§ Your instructions
A verbatim copy of the listing is the expected output.

§ Data supplied
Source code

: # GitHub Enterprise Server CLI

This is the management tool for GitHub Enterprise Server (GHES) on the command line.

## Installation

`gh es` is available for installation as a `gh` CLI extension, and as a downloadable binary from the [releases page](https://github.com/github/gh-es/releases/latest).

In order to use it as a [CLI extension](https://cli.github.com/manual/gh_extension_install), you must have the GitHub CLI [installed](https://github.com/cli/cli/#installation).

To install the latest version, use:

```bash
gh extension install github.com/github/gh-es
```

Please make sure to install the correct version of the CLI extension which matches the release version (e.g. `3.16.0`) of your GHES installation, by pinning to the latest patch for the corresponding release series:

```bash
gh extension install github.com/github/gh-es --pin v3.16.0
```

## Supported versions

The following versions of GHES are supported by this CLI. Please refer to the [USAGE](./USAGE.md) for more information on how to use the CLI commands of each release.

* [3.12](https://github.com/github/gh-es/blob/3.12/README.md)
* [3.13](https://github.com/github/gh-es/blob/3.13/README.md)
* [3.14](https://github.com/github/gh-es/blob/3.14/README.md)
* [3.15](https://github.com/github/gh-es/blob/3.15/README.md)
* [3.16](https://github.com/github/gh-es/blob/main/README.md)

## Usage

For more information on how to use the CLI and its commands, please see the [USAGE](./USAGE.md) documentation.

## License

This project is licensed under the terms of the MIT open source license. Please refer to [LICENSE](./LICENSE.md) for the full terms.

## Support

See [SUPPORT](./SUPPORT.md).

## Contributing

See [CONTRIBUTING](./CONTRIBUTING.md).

§ Solution to the exercise
Source code

: # GitHub Enterprise Server CLI

This is the management tool for GitHub Enterprise Server (GHES) on the command line.

## Installation

`gh es` is available for installation as a `gh` CLI extension, and as a downloadable binary from the [releases page](https://github.com/github/gh-es/releases/latest).

In order to use it as a [CLI extension](https://cli.github.com/manual/gh_extension_install), you must have the GitHub CLI [installed](https://github.com/cli/cli/#installation).

To install the latest version, use:

```bash
gh extension install github.com/github/gh-es
```

Please make sure to install the correct version of the CLI extension which matches the release version (e.g. `3.16.0`) of your GHES installation, by pinning to the latest patch for the corresponding release series:

```bash
gh extension install github.com/github/gh-es --pin v3.16.0
```

## Supported versions

The following versions of GHES are supported by this CLI. Please refer to the [USAGE](./USAGE.md) for more information on how to use the CLI commands of each release.

* [3.12](https://github.com/github/gh-es/blob/3.12/README.md)
* [3.13](https://github.com/github/gh-es/blob/3.13/README.md)
* [3.14](https://github.com/github/gh-es/blob/3.14/README.md)
* [3.15](https://github.com/github/gh-es/blob/3.15/README.md)
* [3.16](https://github.com/github/gh-es/blob/main/README.md)

## Usage

For more information on how to use the CLI and its commands, please see the [USAGE](./USAGE.md) documentation.

## License

This project is licensed under the terms of the MIT open source license. Please refer to [LICENSE](./LICENSE.md) for the full terms.

## Support

See [SUPPORT](./SUPPORT.md).

## Contributing

See [CONTRIBUTING](./CONTRIBUTING.md).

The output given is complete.